### Task brief
In the data that follows, determine how many lines contain the word "ensemble", and give only that number.

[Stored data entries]

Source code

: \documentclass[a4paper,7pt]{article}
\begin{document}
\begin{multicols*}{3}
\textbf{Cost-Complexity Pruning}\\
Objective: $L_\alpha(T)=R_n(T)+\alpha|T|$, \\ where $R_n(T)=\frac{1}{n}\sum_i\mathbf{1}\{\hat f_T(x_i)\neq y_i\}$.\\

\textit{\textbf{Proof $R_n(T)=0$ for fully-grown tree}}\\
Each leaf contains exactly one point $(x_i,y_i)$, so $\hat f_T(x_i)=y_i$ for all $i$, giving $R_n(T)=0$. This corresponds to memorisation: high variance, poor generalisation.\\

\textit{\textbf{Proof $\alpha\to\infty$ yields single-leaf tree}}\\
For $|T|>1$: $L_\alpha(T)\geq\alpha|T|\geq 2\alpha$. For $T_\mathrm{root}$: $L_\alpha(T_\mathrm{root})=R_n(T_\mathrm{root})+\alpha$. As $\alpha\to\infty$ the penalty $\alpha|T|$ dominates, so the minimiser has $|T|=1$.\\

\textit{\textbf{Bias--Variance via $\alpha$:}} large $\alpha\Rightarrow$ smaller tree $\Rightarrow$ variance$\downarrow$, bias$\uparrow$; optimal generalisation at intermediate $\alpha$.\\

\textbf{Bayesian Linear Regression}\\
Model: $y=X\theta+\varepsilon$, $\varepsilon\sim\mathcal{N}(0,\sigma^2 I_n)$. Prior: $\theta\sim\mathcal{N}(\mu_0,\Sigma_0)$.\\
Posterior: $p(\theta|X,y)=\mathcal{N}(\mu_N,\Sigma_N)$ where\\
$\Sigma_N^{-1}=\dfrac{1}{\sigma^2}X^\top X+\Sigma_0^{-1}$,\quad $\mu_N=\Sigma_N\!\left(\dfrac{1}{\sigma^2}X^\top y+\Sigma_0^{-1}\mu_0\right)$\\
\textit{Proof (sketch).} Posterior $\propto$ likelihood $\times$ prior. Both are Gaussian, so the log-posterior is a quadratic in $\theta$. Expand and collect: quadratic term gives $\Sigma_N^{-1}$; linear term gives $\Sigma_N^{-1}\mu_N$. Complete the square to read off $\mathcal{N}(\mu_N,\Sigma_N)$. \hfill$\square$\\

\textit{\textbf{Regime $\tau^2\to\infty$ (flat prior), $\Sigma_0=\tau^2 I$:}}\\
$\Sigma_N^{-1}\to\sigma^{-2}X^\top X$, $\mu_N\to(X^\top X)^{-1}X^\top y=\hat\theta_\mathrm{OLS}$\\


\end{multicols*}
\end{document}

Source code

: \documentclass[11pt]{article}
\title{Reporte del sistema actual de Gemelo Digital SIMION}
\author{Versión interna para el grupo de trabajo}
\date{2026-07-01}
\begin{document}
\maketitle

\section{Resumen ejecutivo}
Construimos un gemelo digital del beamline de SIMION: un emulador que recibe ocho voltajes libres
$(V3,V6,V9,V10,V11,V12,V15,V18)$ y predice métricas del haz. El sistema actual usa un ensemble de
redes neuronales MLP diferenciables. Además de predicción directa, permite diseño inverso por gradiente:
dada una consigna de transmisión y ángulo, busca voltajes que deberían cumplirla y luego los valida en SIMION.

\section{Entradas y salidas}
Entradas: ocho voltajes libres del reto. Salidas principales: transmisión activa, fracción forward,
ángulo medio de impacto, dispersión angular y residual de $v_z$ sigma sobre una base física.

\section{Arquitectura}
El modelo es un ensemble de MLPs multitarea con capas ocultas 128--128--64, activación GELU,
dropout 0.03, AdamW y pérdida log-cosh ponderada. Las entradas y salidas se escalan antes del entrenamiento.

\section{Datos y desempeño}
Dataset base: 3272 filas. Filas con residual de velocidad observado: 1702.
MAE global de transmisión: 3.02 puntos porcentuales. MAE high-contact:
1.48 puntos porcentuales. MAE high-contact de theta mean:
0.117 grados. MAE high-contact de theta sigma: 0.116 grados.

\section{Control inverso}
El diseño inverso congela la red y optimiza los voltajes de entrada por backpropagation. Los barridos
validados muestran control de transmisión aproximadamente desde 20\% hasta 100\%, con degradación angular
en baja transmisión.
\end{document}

### Response
2